Strategy
How to build a marketing strategy before you start advertising
Every marketer has been there: a founder wants leads next week, so they spin up Google Ads and call it growth. Two months later the budget is gone and nobody knows what worked.
The mistake isn’t paid acquisition. The mistake is running paid acquisition without strategy underneath. Strategy is what tells you which campaign to run, which audience to target, and which metrics to measure. Without it, every ad dollar is a guess.

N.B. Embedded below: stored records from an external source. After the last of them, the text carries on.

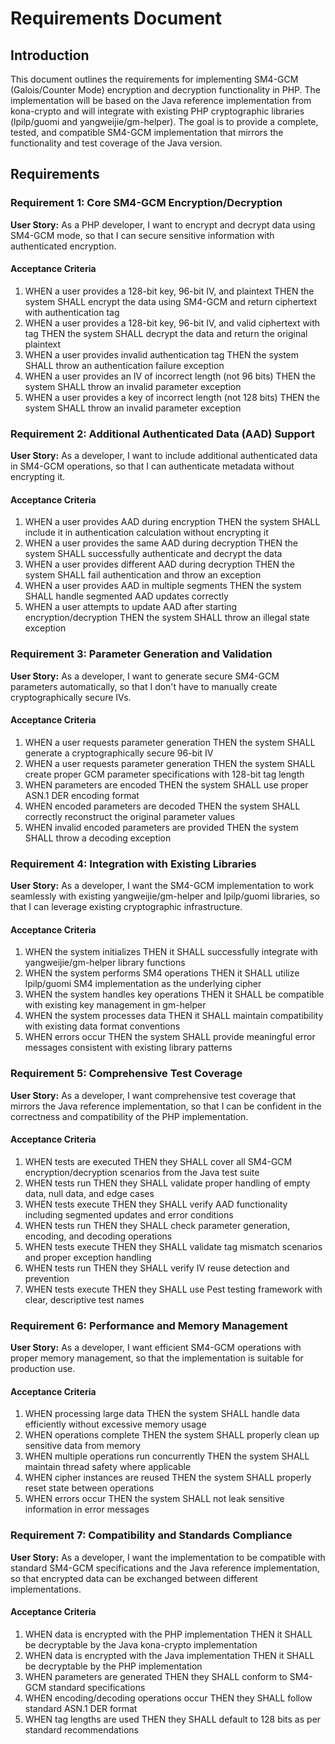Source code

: # Requirements Document

## Introduction

This document outlines the requirements for implementing SM4-GCM (Galois/Counter Mode) encryption and decryption functionality in PHP. The implementation will be based on the Java reference implementation from kona-crypto and will integrate with existing PHP cryptographic libraries (lpilp/guomi and yangweijie/gm-helper). The goal is to provide a complete, tested, and compatible SM4-GCM implementation that mirrors the functionality and test coverage of the Java version.

## Requirements

### Requirement 1: Core SM4-GCM Encryption/Decryption

**User Story:** As a PHP developer, I want to encrypt and decrypt data using SM4-GCM mode, so that I can secure sensitive information with authenticated encryption.

#### Acceptance Criteria

1. WHEN a user provides a 128-bit key, 96-bit IV, and plaintext THEN the system SHALL encrypt the data using SM4-GCM and return ciphertext with authentication tag
2. WHEN a user provides a 128-bit key, 96-bit IV, and valid ciphertext with tag THEN the system SHALL decrypt the data and return the original plaintext
3. WHEN a user provides invalid authentication tag THEN the system SHALL throw an authentication failure exception
4. WHEN a user provides an IV of incorrect length (not 96 bits) THEN the system SHALL throw an invalid parameter exception
5. WHEN a user provides a key of incorrect length (not 128 bits) THEN the system SHALL throw an invalid parameter exception

### Requirement 2: Additional Authenticated Data (AAD) Support

**User Story:** As a developer, I want to include additional authenticated data in SM4-GCM operations, so that I can authenticate metadata without encrypting it.

#### Acceptance Criteria

1. WHEN a user provides AAD during encryption THEN the system SHALL include it in authentication calculation without encrypting it
2. WHEN a user provides the same AAD during decryption THEN the system SHALL successfully authenticate and decrypt the data
3. WHEN a user provides different AAD during decryption THEN the system SHALL fail authentication and throw an exception
4. WHEN a user provides AAD in multiple segments THEN the system SHALL handle segmented AAD updates correctly
5. WHEN a user attempts to update AAD after starting encryption/decryption THEN the system SHALL throw an illegal state exception

### Requirement 3: Parameter Generation and Validation

**User Story:** As a developer, I want to generate secure SM4-GCM parameters automatically, so that I don't have to manually create cryptographically secure IVs.

#### Acceptance Criteria

1. WHEN a user requests parameter generation THEN the system SHALL generate a cryptographically secure 96-bit IV
2. WHEN a user requests parameter generation THEN the system SHALL create proper GCM parameter specifications with 128-bit tag length
3. WHEN parameters are encoded THEN the system SHALL use proper ASN.1 DER encoding format
4. WHEN encoded parameters are decoded THEN the system SHALL correctly reconstruct the original parameter values
5. WHEN invalid encoded parameters are provided THEN the system SHALL throw a decoding exception

### Requirement 4: Integration with Existing Libraries

**User Story:** As a developer, I want the SM4-GCM implementation to work seamlessly with existing yangweijie/gm-helper and lpilp/guomi libraries, so that I can leverage existing cryptographic infrastructure.

#### Acceptance Criteria

1. WHEN the system initializes THEN it SHALL successfully integrate with yangweijie/gm-helper library functions
2. WHEN the system performs SM4 operations THEN it SHALL utilize lpilp/guomi SM4 implementation as the underlying cipher
3. WHEN the system handles key operations THEN it SHALL be compatible with existing key management in gm-helper
4. WHEN the system processes data THEN it SHALL maintain compatibility with existing data format conventions
5. WHEN errors occur THEN the system SHALL provide meaningful error messages consistent with existing library patterns

### Requirement 5: Comprehensive Test Coverage

**User Story:** As a developer, I want comprehensive test coverage that mirrors the Java reference implementation, so that I can be confident in the correctness and compatibility of the PHP implementation.

#### Acceptance Criteria

1. WHEN tests are executed THEN they SHALL cover all SM4-GCM encryption/decryption scenarios from the Java test suite
2. WHEN tests run THEN they SHALL validate proper handling of empty data, null data, and edge cases
3. WHEN tests execute THEN they SHALL verify AAD functionality including segmented updates and error conditions
4. WHEN tests run THEN they SHALL check parameter generation, encoding, and decoding operations
5. WHEN tests execute THEN they SHALL validate tag mismatch scenarios and proper exception handling
6. WHEN tests run THEN they SHALL verify IV reuse detection and prevention
7. WHEN tests execute THEN they SHALL use Pest testing framework with clear, descriptive test names

### Requirement 6: Performance and Memory Management

**User Story:** As a developer, I want efficient SM4-GCM operations with proper memory management, so that the implementation is suitable for production use.

#### Acceptance Criteria

1. WHEN processing large data THEN the system SHALL handle data efficiently without excessive memory usage
2. WHEN operations complete THEN the system SHALL properly clean up sensitive data from memory
3. WHEN multiple operations run concurrently THEN the system SHALL maintain thread safety where applicable
4. WHEN cipher instances are reused THEN the system SHALL properly reset state between operations
5. WHEN errors occur THEN the system SHALL not leak sensitive information in error messages

### Requirement 7: Compatibility and Standards Compliance

**User Story:** As a developer, I want the implementation to be compatible with standard SM4-GCM specifications and the Java reference implementation, so that encrypted data can be exchanged between different implementations.

#### Acceptance Criteria

1. WHEN data is encrypted with the PHP implementation THEN it SHALL be decryptable by the Java kona-crypto implementation
2. WHEN data is encrypted with the Java implementation THEN it SHALL be decryptable by the PHP implementation
3. WHEN parameters are generated THEN they SHALL conform to SM4-GCM standard specifications
4. WHEN encoding/decoding operations occur THEN they SHALL follow standard ASN.1 DER format
5. WHEN tag lengths are used THEN they SHALL default to 128 bits as per standard recommendations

Here is the framework we apply to every project before a single ad goes live.
1. Discovery
Before recommending channels we want to know three things: what business outcome are we trying to move, who is the customer who buys repeatedly, and what does the existing data already say about both. Two founder interviews, one review of the CRM, one look at Google Analytics. Most assumptions die in the second interview.
2. Audience mapping
Personas built from real conversations beat personas built from imagination. We interview five recent customers — what made them buy, where they almost bought instead, what they were searching for when they found you. Patterns appear in the third call. By the fifth, you have a vocabulary you can put directly into ad copy.
3. Positioning
What can you credibly say that competitors cannot? That is your position. Everything in marketing — copy, channels, creative, budget — flows from this single question. We spend a full day on it because every later decision rests on the answer.
4. Channel and action plan
Now we pick channels. Not all of them — the two or three where your audience is actually reachable for an amount you can afford. We write a 90-day plan with named owners, weekly milestones, and the metric that says this is working or this is not.
5. Measurement before launch
Pixels installed, server-side events firing, dashboards built, attribution windows agreed. We do not launch until the measurement plumbing is in place. Otherwise we cannot learn from what we ship.
The point of strategy is not paperwork. The point is to make every later decision faster and cheaper. Three weeks of strategy work saves three months of paid-acquisition mistakes.